◆ TASK TO CARRY OUT: Check every line below for the word "toho" and give only the number of lines where it appears.

════

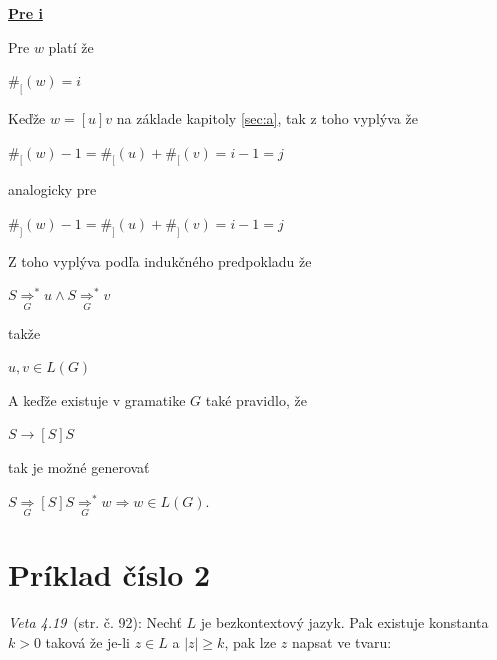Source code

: \documentclass[11pt,a4paper]{article}
\begin{document}
\newpage
\underline{\textbf{Pre i}}
\begin{flushright}
\begin{minipage}{0.95\textwidth}

    Pre $w$ platí že

    \begin{center}
        $\#_[(w) = i$
    \end{center}

    Keďže $w=[u]v$ na základe kapitoly \ref{sec:a}, tak z toho vyplýva že

    \begin{center}
    $\#_[(w) - 1 = \#_[(u) + \#_[(v) = i-1 = j$
    \end{center}

    analogicky pre

    \begin{center}
    $\#_](w) - 1 = \#_](u) + \#_](v) = i-1 = j$
    \end{center}

    Z toho vyplýva podľa indukčného predpokladu že

    \begin{center}
    $S {\underset{G}{\Rightarrow}}^* u \wedge S {\underset{G}{\Rightarrow}}^* v$
    \end{center}

    takže

    \begin{center}
    $u,v \in L(G)$
    \end{center}

    A keďže existuje v gramatike $G$ také pravidlo, že

    \begin{center}
        $S \rightarrow [S]S$
    \end{center}

    tak je možné generovať
    \begin{center}
        $S {\underset{G}{\Rightarrow}} [S]S {\underset{G}{\Rightarrow}}^* w \Rightarrow w \in L(G)$.
    \end{center}
\end{minipage}
\end{flushright}

\newpage
\section{Príklad číslo 2} %

\textit{Veta 4.19}~\cite{TIN}(str. č. 92): Nechť $L$ je bezkontextový jazyk. Pak existuje konstanta $k>0$ taková že je-li $z \in L$ a $|z| \geq k$, pak lze $z$ napsat ve tvaru:
\end{document}
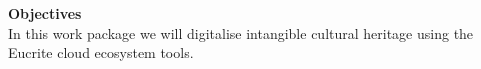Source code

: \textbf{Objectives}\\
In this work package we will digitalise intangible cultural heritage using the Eucrite cloud ecosystem tools.
\par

════

◆ RESPONSE TO THE TASK: 2